This Week in History
Catastrophe on the Québec Bridge
For the week of Monday August 26, 2002
on August 29, 1907, the Québec Bridge collapsed for the first time, killing 76 workers. The building of this bridge, which was considered at the time to be the eighth wonder of the world, represents one of the greatest civil engineering feats in Canadian history.
Construction began in autumn of 1900. Seven years later, moments before workers were to leave the worksite, the cantilever arm at the bridge's south end broke and thundered down into the water. Only 11 workers survived the crash. Among the victims who drowned or were crushed under tonnes of steel were Canadians, Americans, and several Aboriginals from Caughnawaga (Kahnawaké).
After identifying the accident's causes, which were attributed to an error in how the weight of the structure was determined, the federal government decided to rebuild the bridge. This second bridge is noted for the innovations of its designers, most of whom were Canadian.
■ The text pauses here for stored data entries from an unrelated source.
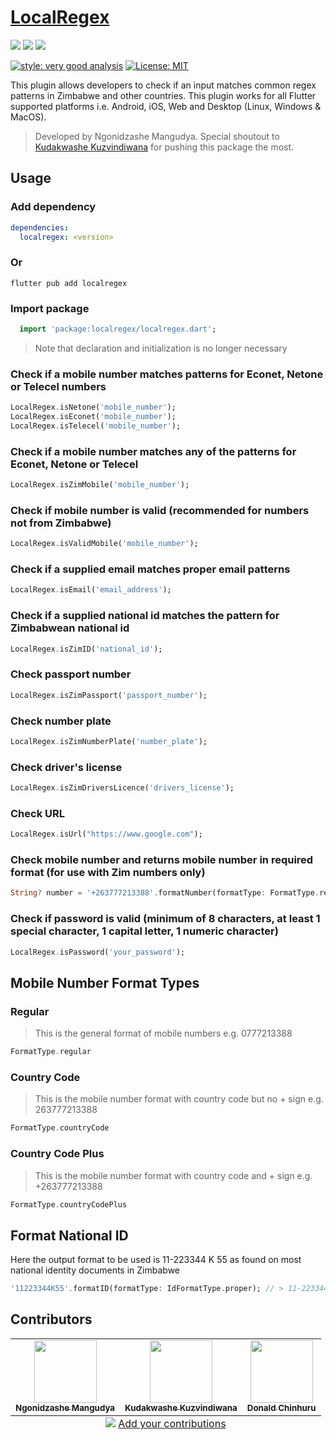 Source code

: # [LocalRegex](https://pub.dev/packages/localregex/)

<img src="https://img.shields.io/pub/v/localregex?style=for-the-badge">
<img src="https://img.shields.io/github/last-commit/iamngoni/localregex">
<img src="https://img.shields.io/twitter/url?label=iamngoni_&style=social&url=https%3A%2F%2Ftwitter.com%2Fiamngoni_">

[![style: very good analysis][very_good_analysis_badge]][very_good_analysis_link]
[![License: MIT][license_badge]][license_link]

[license_badge]: https://img.shields.io/badge/license-MIT-blue.svg
[license_link]: https://opensource.org/licenses/MIT
[very_good_analysis_badge]: https://img.shields.io/badge/style-very_good_analysis-B22C89.svg
[very_good_analysis_link]: https://pub.dev/packages/very_good_analysis

This plugin allows developers to check if an input matches common regex patterns in Zimbabwe and other countries.
This plugin works for all Flutter supported platforms i.e. Android, iOS, Web and Desktop (Linux, Windows & MacOS).

> Developed by Ngonidzashe Mangudya. Special shoutout to [Kudakwashe Kuzvindiwana](https://github.com/kudak3) for pushing this package the most.

## Usage

### Add dependency

```yaml
dependencies:
  localregex: <version>
```

### Or

```shell
flutter pub add localregex
```

### Import package

```dart
  import 'package:localregex/localregex.dart';
```

> Note that declaration and initialization is no longer necessary

### Check if a mobile number matches patterns for Econet, Netone or Telecel numbers

```dart
LocalRegex.isNetone('mobile_number');
LocalRegex.isEconet('mobile_number');
LocalRegex.isTelecel('mobile_number');
```

### Check if a mobile number matches any of the patterns for Econet, Netone or Telecel

```dart
LocalRegex.isZimMobile('mobile_number');
```

### Check if mobile number is valid (recommended for numbers not from Zimbabwe)

```dart
LocalRegex.isValidMobile('mobile_number');
```

### Check if a supplied email matches proper email patterns

```dart
LocalRegex.isEmail('email_address');
```

### Check if a supplied national id matches the pattern for Zimbabwean national id

```dart
LocalRegex.isZimID('national_id');
```

### Check passport number

```dart
LocalRegex.isZimPassport('passport_number');
```

### Check number plate

```dart
LocalRegex.isZimNumberPlate('number_plate');
```

### Check driver's license

```dart
LocalRegex.isZimDriversLicence('drivers_license');
```

### Check URL

```dart
LocalRegex.isUrl("https://www.google.com");
```

### Check mobile number and returns mobile number in required format (for use with Zim numbers only)

```dart
String? number = '+263777213388'.formatNumber(formatType: FormatType.regular);
```

### Check if password is valid (minimum of 8 characters, at least 1 special character, 1 capital letter, 1 numeric character)

```dart
LocalRegex.isPassword('your_password');
```

## Mobile Number Format Types

### Regular

> This is the general format of mobile numbers e.g. 0777213388

```dart
FormatType.regular
```

### Country Code

> This is the mobile number format with country code but no + sign e.g. 263777213388

```dart
FormatType.countryCode
```

### Country Code Plus

> This is the mobile number format with country code and + sign e.g. +263777213388

```dart
FormatType.countryCodePlus
```

## Format National ID

Here the output format to be used is 11-223344 K 55 as found on most national identity documents in Zimbabwe

```dart
'11223344K55'.formatID(formatType: IdFormatType.proper); // > 11-223344 K 55
```

## Contributors

<!-- ALL-CONTRIBUTORS-LIST:START - Do not remove or modify this section -->
<!-- prettier-ignore-start -->
<!-- markdownlint-disable -->
<table>
  <tbody>
    <tr>
      <td align="center"><a href="http://www.iamngoni.co.zw"><img src="https://avatars.githubusercontent.com/u/38191932?v=4" width="100px;" alt=""/><br /><sub><b>Ngonidzashe Mangudya</b></sub></a></td>
      <td align="center"><a href="https://github.com/kudak3"><img src="https://avatars.githubusercontent.com/u/52527906?v=4" width="100px;" alt=""/><br /><sub><b>Kudakwashe Kuzvindiwana</b></sub></a></td>
      <td align="center"><a href="https://donnc.github.io/"><img src="https://avatars.githubusercontent.com/u/47761288?v=4" width="100px;" alt=""/><br /><sub><b>Donald Chinhuru</b></sub></a></td>
    </tr>
  </tbody>
  <tfoot>
    <tr>
      <td align="center" size="13px" colspan="7">
        <img src="https://raw.githubusercontent.com/all-contributors/all-contributors-cli/1b8533af435da9854653492b1327a23a4dbd0a10/assets/logo-small.svg">
          <a href="https://all-contributors.js.org/docs/en/bot/usage">Add your contributions</a>
        </img>
      </td>
    </tr>
  </tfoot>
</table>

<!-- markdownlint-restore -->
<!-- prettier-ignore-end -->

<!-- ALL-CONTRIBUTORS-LIST:END -->
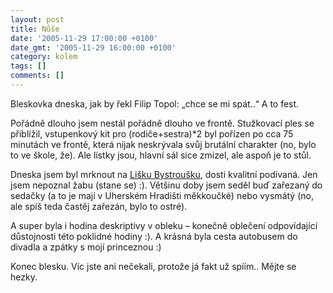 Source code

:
 ```yaml
---
layout: post
title: Nůše
date: '2005-11-29 17:00:00 +0100'
date_gmt: '2005-11-29 16:00:00 +0100'
category: kolem
tags: []
comments: []
---
```

<p>Bleskovka dneska, jak by řekl Filip Topol: &bdquo;chce se mi spát..&ldquo;
A to fest.</p>
<p>Pořádně dlouho jsem nestál pořádně dlouho ve frontě. Stužkovací ples
se přiblížil, vstupenkový kit pro (rodiče+sestra)*2 byl pořízen po cca 75
minutách ve frontě, která nijak neskrývala svůj brutální charakter
(no, bylo to ve škole, že). Ale lístky jsou, hlavní sál sice zmizel,
ale aspoň je to stůl.</p>
<p>Dneska jsem byl mrknout na
<a href="http://www.provazek.cz/anotace.asp?Typ=20&ID=P0329">Lišku Bystroušku</a>,
dosti kvalitní podívaná. Jen jsem nepoznal žabu (stane se) :). Většinu doby
jsem seděl buď zařezaný do sedačky (a to je mají v Uherském Hradišti
měkkoučké) nebo vysmátý (no, ale spíš teda častěj zařezán, bylo to ostré).</p>
<p>A super byla i hodina deskriptivy v obleku &ndash; konečně oblečení odpovídající
důstojnosti této poklidné hodiny :). A krásná byla cesta autobusem do divadla
a zpátky s mojí princeznou :)</p>
<p>Konec blesku. Víc jste ani nečekali, protože já fakt už spíím.. Mějte se hezky.</p>

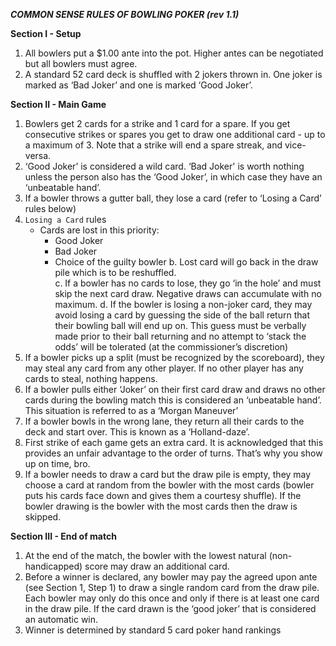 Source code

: ***COMMON SENSE RULES OF BOWLING POKER (rev 1.1)***

**Section I - Setup**
1.	All bowlers put a $1.00 ante into the pot.  Higher antes can be negotiated but all bowlers must agree.
2.	A standard 52 card deck is shuffled with 2 jokers thrown in.  One joker is marked as ‘Bad Joker’ and one is marked ‘Good Joker’.
   
**Section II - Main Game**
1.	Bowlers get 2 cards for a strike and 1 card for a spare. If you get consecutive strikes or spares you get to draw one additional card - up to a maximum of 3.  Note that a strike will end a spare streak, and vice-versa.
2.	‘Good Joker’ is considered a wild card. ‘Bad Joker' is worth nothing unless the person also has the ‘Good Joker’, in which case they have an ‘unbeatable hand’. 
3.	If a bowler throws a gutter ball, they lose a card (refer to ‘Losing a Card’ rules below)
4.	```Losing a Card``` rules
    * Cards are lost in this priority:
        *	Good Joker
        *	Bad Joker
        *	Choice of the guilty bowler
b.	Lost card will go back in the draw pile which is to be reshuffled.  
c.	If a bowler has no cards to lose, they go ‘in the hole’ and must skip the next card draw.  Negative draws can accumulate with no maximum.
d.	If the bowler is losing a non-joker card, they may avoid losing a card by guessing the side of the ball return that their bowling ball will end up on.  This guess must be verbally made prior to their ball returning and no attempt to ‘stack the odds’ will be tolerated (at the commissioner’s discretion)
5.	If a bowler picks up a split (must be recognized by the scoreboard), they may steal any card from any other player.  If no other player has any cards to steal, nothing happens.
6.	If a bowler pulls either ‘Joker’ on their first card draw and draws no other cards during the bowling match this is considered an ‘unbeatable hand’.  This situation is referred to as a ‘Morgan Maneuver’
7.	If a bowler bowls in the wrong lane, they return all their cards to the deck and start over.  This is known as a ‘Holland-daze’.
8.	First strike of each game gets an extra card.  It is acknowledged that this provides an unfair advantage to the order of turns.  That’s why you show up on time, bro.
9.	If a bowler needs to draw a card but the draw pile is empty, they may choose a card at random from the bowler with the most cards (bowler puts his cards face down and gives them a courtesy shuffle).  If the bowler drawing is the bowler with the most cards then the draw is skipped. 

**Section III - End of match**
1.	At the end of the match, the bowler with the lowest natural (non-handicapped) score may draw an additional card.
2.	Before a winner is declared, any bowler may pay the agreed upon ante (see Section 1, Step 1) to draw a single random card from the draw pile.  Each bowler may only do this once and only if there is at least one card in the draw pile.  If the card drawn is the ‘good joker’ that is considered an automatic win.
3.	Winner is determined by standard 5 card poker hand rankings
For the first time on a long-span bridge (194 m), the K-shaped pillar system, which makes assembly easier and ensures the structure's stability, was adopted. Nickel steel, which is stronger and lighter than carbon steel, was also widely used in tension members.
The two cantilever arms were completed on September 11, 1916, and then began the delicate operation to secure the centre span. Suddenly, the 4,985-metric ton arch that was suspended a few metres above water, twisted and crashed to the bottom of the river. Thirteen workers perished in this second accident, caused by a support piece breaking from the elevator system. The span was later reconstructed and attached in September 1917, after four long days were spent raising it in front of an anxious public.
After several tests were performed, the bridge was officially inaugurated on August 22, 1919. At 987 m, it remains the world's longest cantilever bridge. A marvel of Canadian engineering, the Québec Bridge has been designated a national historic site.